Collected data

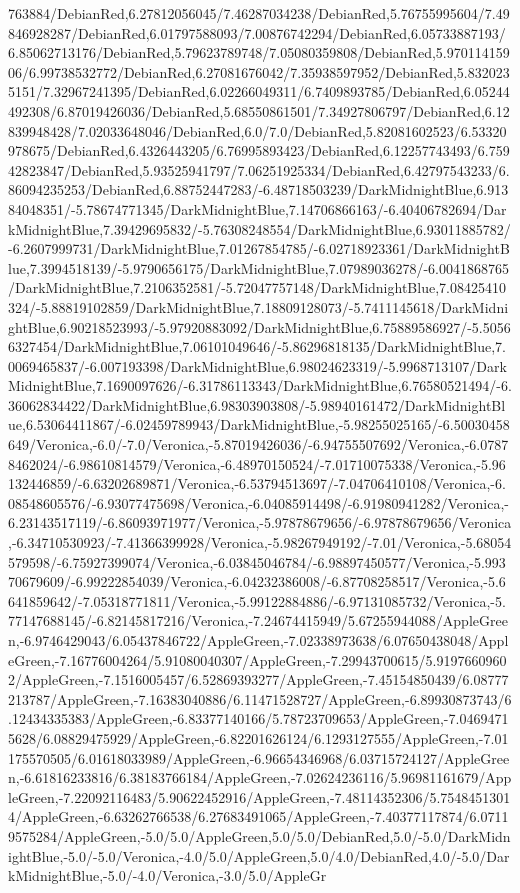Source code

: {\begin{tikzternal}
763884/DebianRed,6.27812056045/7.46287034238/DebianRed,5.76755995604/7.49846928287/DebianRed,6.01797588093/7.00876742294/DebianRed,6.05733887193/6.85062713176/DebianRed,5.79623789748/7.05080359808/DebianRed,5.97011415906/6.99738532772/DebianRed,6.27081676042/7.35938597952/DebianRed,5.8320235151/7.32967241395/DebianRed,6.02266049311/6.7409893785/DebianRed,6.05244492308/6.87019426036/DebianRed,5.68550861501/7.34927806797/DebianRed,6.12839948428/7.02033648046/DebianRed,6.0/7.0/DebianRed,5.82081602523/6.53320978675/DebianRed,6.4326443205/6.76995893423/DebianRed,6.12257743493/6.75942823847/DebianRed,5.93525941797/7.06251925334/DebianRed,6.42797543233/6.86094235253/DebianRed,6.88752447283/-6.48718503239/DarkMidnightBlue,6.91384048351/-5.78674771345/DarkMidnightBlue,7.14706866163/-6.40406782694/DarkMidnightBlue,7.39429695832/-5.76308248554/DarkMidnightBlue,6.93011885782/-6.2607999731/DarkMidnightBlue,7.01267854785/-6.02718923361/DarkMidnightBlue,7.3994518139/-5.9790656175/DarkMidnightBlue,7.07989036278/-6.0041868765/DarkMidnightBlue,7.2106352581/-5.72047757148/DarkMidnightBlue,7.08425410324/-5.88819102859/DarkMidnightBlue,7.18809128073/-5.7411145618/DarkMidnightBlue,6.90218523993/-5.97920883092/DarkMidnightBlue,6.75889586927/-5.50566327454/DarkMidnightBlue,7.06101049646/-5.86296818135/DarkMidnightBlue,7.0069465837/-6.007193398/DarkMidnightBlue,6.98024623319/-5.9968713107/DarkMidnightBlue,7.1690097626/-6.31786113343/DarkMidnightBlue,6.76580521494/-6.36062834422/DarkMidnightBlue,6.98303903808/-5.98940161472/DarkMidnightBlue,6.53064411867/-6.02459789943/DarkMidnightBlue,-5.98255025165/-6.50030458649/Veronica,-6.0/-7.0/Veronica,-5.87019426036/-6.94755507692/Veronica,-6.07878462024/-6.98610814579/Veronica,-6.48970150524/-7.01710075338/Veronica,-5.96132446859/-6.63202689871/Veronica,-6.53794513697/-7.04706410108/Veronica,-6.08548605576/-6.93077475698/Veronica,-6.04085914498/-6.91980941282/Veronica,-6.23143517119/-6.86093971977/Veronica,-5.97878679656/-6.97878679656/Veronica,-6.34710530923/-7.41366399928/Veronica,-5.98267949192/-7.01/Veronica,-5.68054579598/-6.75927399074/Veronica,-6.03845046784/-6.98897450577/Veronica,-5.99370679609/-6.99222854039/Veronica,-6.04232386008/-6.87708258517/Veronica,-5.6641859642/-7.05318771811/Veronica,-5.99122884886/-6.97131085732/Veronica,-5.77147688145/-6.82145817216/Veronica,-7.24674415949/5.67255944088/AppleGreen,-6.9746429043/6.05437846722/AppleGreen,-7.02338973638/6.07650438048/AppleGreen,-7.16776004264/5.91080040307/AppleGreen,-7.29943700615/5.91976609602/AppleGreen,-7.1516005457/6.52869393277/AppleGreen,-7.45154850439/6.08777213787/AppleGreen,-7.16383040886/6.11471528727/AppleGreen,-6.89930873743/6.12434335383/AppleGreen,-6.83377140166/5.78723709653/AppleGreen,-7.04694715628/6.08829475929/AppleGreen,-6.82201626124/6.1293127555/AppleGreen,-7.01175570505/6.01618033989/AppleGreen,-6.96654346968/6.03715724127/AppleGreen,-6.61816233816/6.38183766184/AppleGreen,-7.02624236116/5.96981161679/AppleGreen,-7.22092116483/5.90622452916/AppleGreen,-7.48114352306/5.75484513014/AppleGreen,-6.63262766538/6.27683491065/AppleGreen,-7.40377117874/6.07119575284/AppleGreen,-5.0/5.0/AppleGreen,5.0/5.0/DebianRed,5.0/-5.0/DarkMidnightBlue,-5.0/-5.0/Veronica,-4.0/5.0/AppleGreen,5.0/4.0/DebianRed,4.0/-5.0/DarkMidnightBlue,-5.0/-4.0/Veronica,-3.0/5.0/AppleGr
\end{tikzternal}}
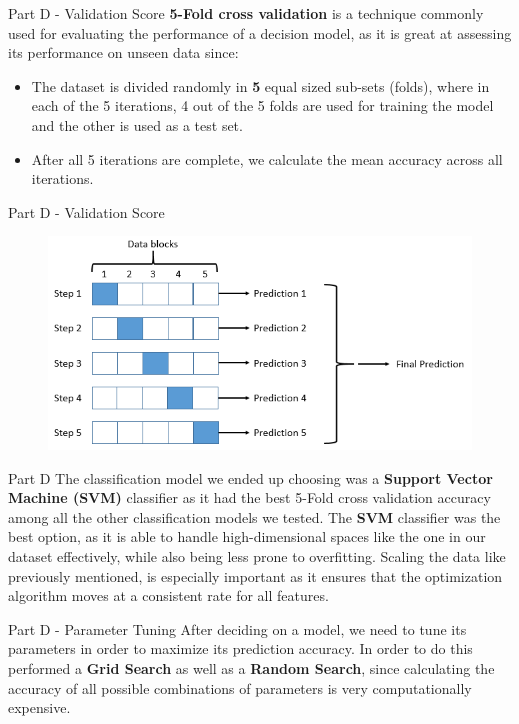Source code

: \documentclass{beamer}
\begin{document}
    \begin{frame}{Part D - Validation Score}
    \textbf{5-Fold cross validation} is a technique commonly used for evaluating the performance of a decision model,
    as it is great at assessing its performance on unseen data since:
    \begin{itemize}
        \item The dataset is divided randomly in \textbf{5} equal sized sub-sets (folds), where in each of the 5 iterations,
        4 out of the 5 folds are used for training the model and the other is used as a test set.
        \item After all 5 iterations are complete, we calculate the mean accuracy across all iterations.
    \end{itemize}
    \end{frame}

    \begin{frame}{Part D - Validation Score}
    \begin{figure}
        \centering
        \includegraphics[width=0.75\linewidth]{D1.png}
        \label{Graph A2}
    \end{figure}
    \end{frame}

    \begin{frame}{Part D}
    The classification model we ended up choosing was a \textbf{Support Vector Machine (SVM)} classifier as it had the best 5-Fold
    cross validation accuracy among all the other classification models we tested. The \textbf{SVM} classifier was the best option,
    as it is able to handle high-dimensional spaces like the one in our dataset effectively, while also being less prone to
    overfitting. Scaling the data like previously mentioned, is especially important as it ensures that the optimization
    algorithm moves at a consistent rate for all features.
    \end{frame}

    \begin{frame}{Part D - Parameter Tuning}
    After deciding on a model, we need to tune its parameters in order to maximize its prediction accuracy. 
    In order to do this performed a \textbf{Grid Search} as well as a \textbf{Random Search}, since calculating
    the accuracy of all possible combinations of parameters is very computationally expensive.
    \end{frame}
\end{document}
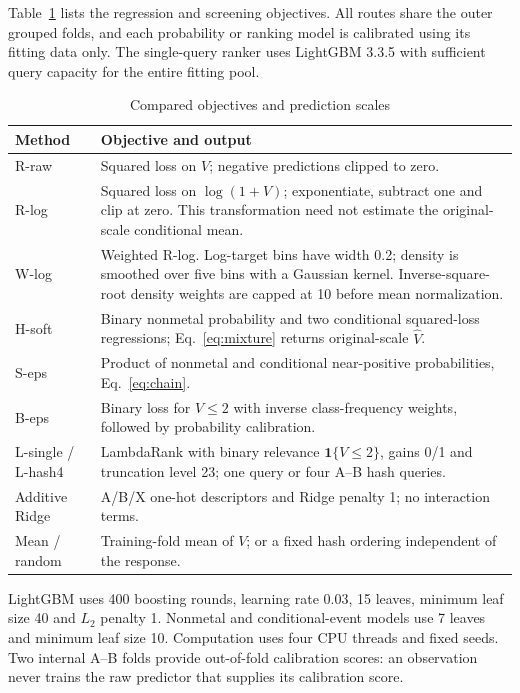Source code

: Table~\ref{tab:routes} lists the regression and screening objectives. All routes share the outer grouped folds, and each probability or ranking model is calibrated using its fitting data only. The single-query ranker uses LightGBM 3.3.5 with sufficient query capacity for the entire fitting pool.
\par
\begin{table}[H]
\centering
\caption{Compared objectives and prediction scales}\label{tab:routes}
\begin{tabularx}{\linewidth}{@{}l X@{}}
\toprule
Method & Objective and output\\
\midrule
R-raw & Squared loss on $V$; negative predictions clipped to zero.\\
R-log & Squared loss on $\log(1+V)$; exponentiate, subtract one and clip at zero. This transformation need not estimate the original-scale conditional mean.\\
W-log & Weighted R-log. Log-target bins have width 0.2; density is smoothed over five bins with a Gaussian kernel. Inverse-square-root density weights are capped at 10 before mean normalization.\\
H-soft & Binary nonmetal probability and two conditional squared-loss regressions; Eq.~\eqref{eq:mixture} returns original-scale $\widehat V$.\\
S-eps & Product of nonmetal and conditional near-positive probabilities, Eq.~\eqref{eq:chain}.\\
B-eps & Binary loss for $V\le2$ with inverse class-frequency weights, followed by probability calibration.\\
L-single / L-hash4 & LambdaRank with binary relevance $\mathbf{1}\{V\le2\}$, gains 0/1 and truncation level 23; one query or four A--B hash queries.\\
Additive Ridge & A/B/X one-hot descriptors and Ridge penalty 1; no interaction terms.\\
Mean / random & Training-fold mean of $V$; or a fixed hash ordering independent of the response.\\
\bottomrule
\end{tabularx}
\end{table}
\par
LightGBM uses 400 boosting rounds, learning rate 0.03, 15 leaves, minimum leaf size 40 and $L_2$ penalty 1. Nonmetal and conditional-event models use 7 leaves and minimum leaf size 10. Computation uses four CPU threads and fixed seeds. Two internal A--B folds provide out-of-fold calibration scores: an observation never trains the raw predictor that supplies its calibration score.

==

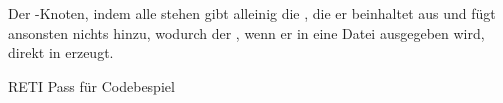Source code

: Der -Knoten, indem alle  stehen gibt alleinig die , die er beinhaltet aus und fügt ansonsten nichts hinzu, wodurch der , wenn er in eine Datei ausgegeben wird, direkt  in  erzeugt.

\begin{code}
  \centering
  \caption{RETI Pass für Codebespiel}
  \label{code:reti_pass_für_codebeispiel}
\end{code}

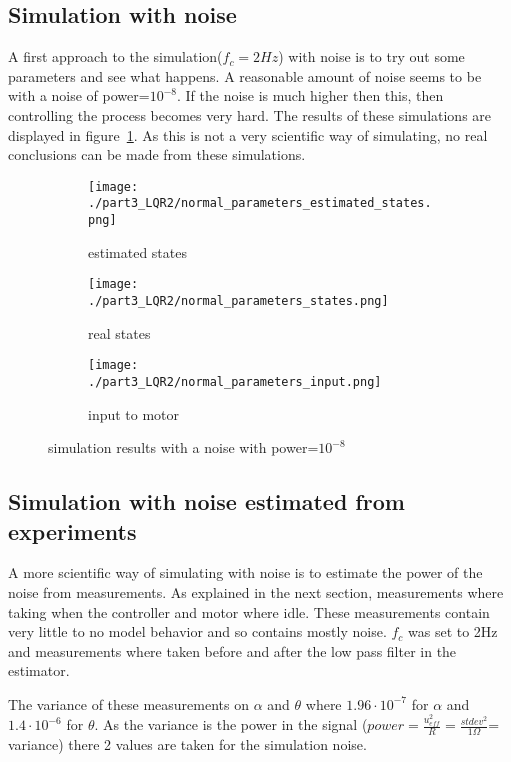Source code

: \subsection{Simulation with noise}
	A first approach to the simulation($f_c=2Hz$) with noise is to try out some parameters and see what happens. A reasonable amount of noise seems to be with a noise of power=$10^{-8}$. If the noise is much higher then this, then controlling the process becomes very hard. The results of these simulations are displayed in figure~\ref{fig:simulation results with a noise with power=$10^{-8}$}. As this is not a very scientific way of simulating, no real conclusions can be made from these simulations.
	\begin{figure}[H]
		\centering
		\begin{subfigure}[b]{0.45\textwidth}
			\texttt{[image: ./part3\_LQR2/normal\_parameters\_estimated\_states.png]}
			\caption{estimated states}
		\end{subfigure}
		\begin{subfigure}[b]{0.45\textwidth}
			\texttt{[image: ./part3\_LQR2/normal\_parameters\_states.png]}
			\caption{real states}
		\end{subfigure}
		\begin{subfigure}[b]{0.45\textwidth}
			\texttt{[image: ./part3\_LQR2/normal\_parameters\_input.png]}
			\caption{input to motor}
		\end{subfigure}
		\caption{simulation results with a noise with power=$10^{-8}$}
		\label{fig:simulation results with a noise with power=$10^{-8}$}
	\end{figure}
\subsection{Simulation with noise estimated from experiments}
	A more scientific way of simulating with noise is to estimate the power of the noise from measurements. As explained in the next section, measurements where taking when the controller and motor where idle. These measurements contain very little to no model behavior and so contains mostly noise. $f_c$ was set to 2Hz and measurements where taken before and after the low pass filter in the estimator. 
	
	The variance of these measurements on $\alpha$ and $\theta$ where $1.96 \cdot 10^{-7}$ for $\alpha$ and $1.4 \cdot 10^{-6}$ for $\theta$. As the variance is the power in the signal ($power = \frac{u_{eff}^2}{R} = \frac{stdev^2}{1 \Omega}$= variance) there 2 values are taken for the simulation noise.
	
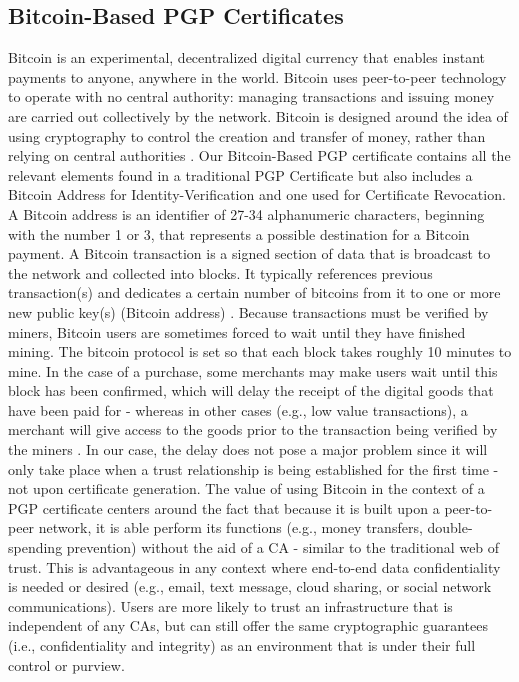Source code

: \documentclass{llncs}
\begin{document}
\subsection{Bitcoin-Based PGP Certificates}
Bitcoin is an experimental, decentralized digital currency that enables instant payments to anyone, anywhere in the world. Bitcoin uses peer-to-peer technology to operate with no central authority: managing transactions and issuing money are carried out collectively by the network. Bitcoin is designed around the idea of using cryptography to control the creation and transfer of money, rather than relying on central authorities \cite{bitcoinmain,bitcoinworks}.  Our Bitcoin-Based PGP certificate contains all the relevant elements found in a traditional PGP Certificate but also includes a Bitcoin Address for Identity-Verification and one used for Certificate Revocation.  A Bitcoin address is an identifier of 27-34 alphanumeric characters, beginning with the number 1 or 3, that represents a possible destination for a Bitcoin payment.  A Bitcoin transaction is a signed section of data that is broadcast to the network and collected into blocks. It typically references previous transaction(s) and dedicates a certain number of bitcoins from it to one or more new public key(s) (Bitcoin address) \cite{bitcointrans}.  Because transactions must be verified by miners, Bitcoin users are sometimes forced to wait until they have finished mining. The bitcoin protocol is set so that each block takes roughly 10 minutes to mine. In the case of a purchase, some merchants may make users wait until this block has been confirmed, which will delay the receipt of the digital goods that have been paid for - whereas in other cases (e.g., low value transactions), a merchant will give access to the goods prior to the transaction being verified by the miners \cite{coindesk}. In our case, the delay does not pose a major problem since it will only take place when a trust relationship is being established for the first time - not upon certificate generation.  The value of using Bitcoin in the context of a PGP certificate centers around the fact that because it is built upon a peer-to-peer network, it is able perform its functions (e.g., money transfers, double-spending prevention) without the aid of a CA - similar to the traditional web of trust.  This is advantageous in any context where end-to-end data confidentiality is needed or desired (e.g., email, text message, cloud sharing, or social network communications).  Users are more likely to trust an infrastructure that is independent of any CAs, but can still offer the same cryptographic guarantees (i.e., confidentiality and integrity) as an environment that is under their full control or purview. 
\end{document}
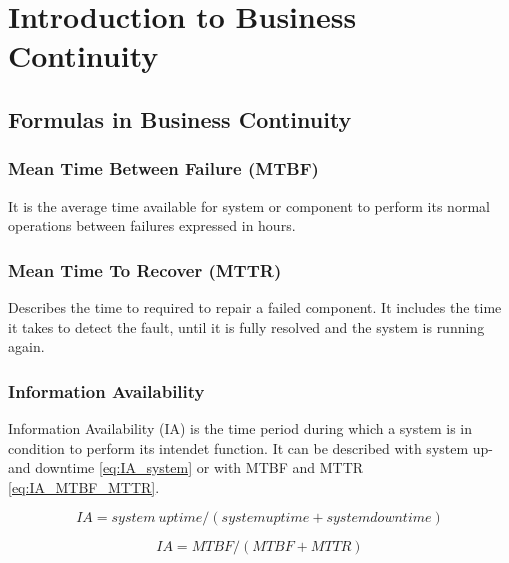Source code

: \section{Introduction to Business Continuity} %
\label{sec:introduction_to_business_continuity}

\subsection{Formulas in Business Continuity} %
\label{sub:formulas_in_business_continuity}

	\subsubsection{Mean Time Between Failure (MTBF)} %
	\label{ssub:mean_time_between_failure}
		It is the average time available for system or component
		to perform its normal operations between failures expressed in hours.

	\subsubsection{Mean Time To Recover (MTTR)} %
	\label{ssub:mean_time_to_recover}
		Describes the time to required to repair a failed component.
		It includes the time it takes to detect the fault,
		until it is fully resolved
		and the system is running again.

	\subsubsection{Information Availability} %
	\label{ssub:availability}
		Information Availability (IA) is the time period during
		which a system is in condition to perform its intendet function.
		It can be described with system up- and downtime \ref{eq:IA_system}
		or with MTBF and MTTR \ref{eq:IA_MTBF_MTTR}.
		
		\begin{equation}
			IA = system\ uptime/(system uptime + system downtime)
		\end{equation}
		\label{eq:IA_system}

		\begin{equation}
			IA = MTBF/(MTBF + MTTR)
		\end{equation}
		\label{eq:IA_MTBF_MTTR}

...

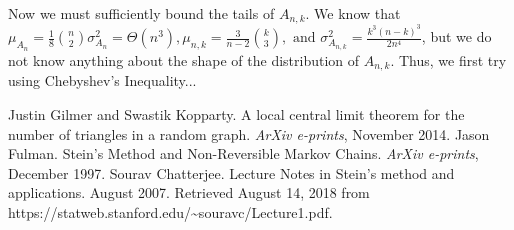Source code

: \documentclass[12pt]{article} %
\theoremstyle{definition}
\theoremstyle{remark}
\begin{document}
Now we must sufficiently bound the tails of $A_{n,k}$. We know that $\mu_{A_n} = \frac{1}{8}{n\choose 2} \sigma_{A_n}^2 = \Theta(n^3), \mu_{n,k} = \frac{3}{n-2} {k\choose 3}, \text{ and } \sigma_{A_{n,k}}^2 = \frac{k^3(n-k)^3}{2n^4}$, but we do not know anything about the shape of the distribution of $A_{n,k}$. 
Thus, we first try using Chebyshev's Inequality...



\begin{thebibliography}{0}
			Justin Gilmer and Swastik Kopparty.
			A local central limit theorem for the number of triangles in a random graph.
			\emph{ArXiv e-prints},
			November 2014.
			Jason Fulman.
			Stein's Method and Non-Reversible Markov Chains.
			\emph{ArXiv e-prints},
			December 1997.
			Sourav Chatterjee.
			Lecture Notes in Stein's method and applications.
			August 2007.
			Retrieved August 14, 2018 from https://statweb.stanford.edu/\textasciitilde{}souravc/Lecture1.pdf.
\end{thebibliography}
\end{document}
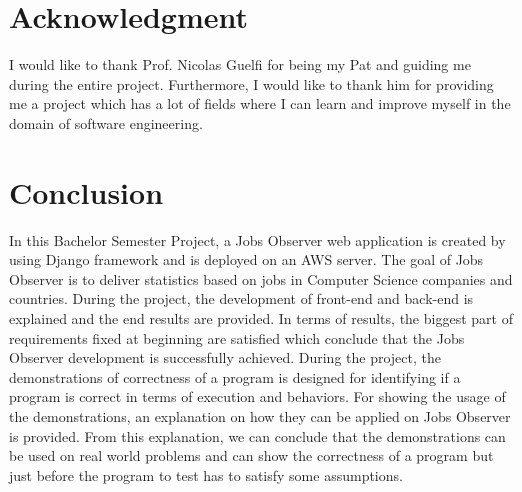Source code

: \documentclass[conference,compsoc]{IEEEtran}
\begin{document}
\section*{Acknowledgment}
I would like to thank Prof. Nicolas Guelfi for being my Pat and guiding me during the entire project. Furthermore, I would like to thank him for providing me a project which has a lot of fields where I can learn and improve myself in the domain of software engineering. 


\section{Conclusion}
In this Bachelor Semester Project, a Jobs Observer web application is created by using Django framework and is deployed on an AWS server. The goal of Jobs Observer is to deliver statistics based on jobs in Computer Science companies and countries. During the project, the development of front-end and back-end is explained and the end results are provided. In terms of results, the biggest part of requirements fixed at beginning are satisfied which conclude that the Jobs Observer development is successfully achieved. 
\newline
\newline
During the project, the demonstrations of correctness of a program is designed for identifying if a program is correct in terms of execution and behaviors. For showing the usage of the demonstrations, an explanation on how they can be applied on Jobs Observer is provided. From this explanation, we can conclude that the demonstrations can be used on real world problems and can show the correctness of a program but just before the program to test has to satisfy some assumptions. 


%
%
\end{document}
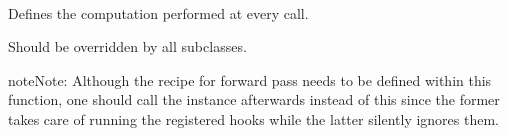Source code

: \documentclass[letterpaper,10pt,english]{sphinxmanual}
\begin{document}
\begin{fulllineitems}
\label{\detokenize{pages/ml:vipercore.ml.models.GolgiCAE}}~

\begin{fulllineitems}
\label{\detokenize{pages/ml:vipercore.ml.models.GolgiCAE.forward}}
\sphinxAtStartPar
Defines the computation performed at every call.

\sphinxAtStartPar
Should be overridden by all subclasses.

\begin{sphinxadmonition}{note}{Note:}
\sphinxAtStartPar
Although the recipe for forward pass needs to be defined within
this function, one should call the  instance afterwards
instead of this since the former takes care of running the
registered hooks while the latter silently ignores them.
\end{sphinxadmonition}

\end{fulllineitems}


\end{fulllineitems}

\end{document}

WHAT YOU WILL DO:
Look above for the line holding "A first approach" and the line holding "A more scientific", then output exactly those two lines and every line between them, nothing more.

EXERCISE SOLUTION:
	A first approach to the simulation($f_c=2Hz$) with noise is to try out some parameters and see what happens. A reasonable amount of noise seems to be with a noise of power=$10^{-8}$. If the noise is much higher then this, then controlling the process becomes very hard. The results of these simulations are displayed in figure~\ref{fig:simulation results with a noise with power=$10^{-8}$}. As this is not a very scientific way of simulating, no real conclusions can be made from these simulations.
	\begin{figure}[H]
		\centering
		\begin{subfigure}[b]{0.45\textwidth}
			\texttt{[image: ./part3\_LQR2/normal\_parameters\_estimated\_states.png]}
			\caption{estimated states}
		\end{subfigure}
		\begin{subfigure}[b]{0.45\textwidth}
			\texttt{[image: ./part3\_LQR2/normal\_parameters\_states.png]}
			\caption{real states}
		\end{subfigure}
		\begin{subfigure}[b]{0.45\textwidth}
			\texttt{[image: ./part3\_LQR2/normal\_parameters\_input.png]}
			\caption{input to motor}
		\end{subfigure}
		\caption{simulation results with a noise with power=$10^{-8}$}
		\label{fig:simulation results with a noise with power=$10^{-8}$}
	\end{figure}
\subsection{Simulation with noise estimated from experiments}
	A more scientific way of simulating with noise is to estimate the power of the noise from measurements. As explained in the next section, measurements where taking when the controller and motor where idle. These measurements contain very little to no model behavior and so contains mostly noise. $f_c$ was set to 2Hz and measurements where taken before and after the low pass filter in the estimator. 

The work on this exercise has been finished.